Publikacje członków OŁ KSD

Tomasz Bieszczad: You!

 

You!

Dostałem od siostry z USA kartkę na Święta. Wyglądała przyjemnie i pachniała świerkiem. Przedstawiała – na pierwszym planie – chłopczyka zawiniętego w koc, leżącego na kupce sianka. Od razu wydał mi się za duży, jak na noworodka. Na oko miał z roczek, albo nawet i dwa. Obok chłopca stała dziewczynka, trzymająca w rękach owieczkę i pasterską laseczkę. Laska przypominała raczej kij, niż pastorał. Dziewczynka uśmiechała się do chłopca, na głowie miała wiktoriański czepek, a na sobie kubraczek, taki sam jak u panienek z pensji.

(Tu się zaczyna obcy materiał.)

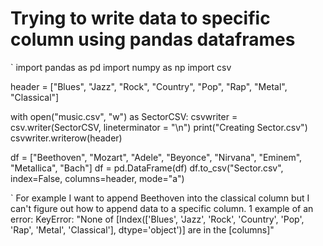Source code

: 
# Trying to write data to specific column using pandas dataframes

`
import pandas as pd
import numpy as np
import csv

header = ["Blues", "Jazz", "Rock", "Country", "Pop", "Rap", "Metal", "Classical"]

with open("music.csv", "w") as SectorCSV:
    csvwriter = csv.writer(SectorCSV, lineterminator = "\n")
    print("Creating Sector.csv")
    csvwriter.writerow(header)

df = ["Beethoven", "Mozart", "Adele", "Beyonce", "Nirvana", "Eminem", "Metallica", "Bach"]
df = pd.DataFrame(df)
df.to_csv("Sector.csv", index=False, columns=header, mode="a")

`
For example I want to append Beethoven into the classical column but I can't figure out how to append data to a specific column.
1 example of an error: KeyError: "None of [Index(['Blues', 'Jazz', 'Rock', 'Country', 'Pop', 'Rap', 'Metal', 'Classical'], dtype='object')] are in the [columns]"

Dłuższy czas szukałem wokół główki chłopca czegoś w rodzaju aureoli, sądząc naiwnie, że jest on być może Dzieciątkiem Jezus. Ale gdzie w takim razie, mieliby być Maryja i Święty Józef? Nie było ich nigdzie. No, i skąd by w Betlejem (Anno Domini 0), wziął się ów wiktoriański czepek? Aureoli nad główką malca nie znalazłem: było to jak najbardziej świeckie dziecko, światopoglądowo neutralne aż do bólu. Żadna aureola nie raniła, ani jego czoła, ani wrażliwych serc osób niewierzących.

Najciekawszy jednak był napis okalający tę rustykalnie idylliczną scenkę. Nie było to „Merry Christmas!” (za takie życzenia można w USA dostać odsiadkę). Napis był krótki: „Bless you...” Ten językowy dziwoląg od biedy można przetłumaczyć na: „Niech cię błogosławi”. Tylko – kto kogo miałby pobłogosławić? Nie było to jasne. Może owieczka chłopca? A może dziewczynka owieczkę, przy pomocy owego pasterskiego kija? Zwrot: „Bless you” (Niech cię błogosławi!) stanowić miał zapewne jakąś odległą aluzję do: „God bless you” (Niech cię Bóg błogosławi). W ostatniej dekadzie Bóg stał się jednak w USA Osobą niepoprawną politycznie. A poprawność polityczna, szczególnie w kwestiach religijnych, respektowana jest tam do obłędu: Stary, niepoprawny Santa Claus (Święty Mikołaj) został już dawno wyparty przez poprawnego czerwonego trolla i renifera Rudolfa. Użycie zatem na kartce świątecznej słowa „Bóg” mogłoby niepotrzebnie urazić uczucia wielu, wielu Amerykanów, powodując stresy, depresje i schorzenia pochodne. Stad Bóg jest w USA tabu, podobnie jak: choinka, szopka, zimne ognie, czy kolędy. Z potraw świątecznych poprawny politycznie jest tylko pieczony indyk.

Dzięki takiemu generalnemu podejściu do religii, bożonarodzeniowa kartka made in USA, którą dostałem od siostry, może zadowolić wszystkich, łącznie z animistami i wyznawcami totemizmu. I bardzo fajnie: Jesteśmy w domu, jesteśmy jedną wielką ludzką rodziną, wszystko jest cool i trendy, a wyznawca bogini Kali jest moim bratem. Pójdź, bracie, w me ramiona!

Pozostaje jednak niepokój: Co będzie, gdy za niepoprawne polityczne zostanie z czasem uznane słowo „błogosławić”? Wprawdzie zjawisko błogosławieństwa znane jest chyba we wszystkich religiach, ale kto wie… Skoro przeszkadzała Amerykanom nawet aureola w kształcie złotego obwarzanka? Gdyby tak się stało, wtedy na kartkach świątecznych zostawią nam samo tylko słowo „you” – super neutralne i super poprawne. I nastanie pokój. A o czymś takim, jak nasza łódzka szopka przed Katedrą, nawet strach będzie pomarzyć! Korzystajmy zatem, póki możemy! I – na złość wrażym siłom – składajmy życzenia absolutnie niepoprawne politycznie. Życzmy sobie Radosnych Świąt Narodzenia Jezusa Chrystusa, you!

Tomasz BIESZCZAD

Pierwodruk: miesięcznik „Piotrkowska 104” – grudzień 2006.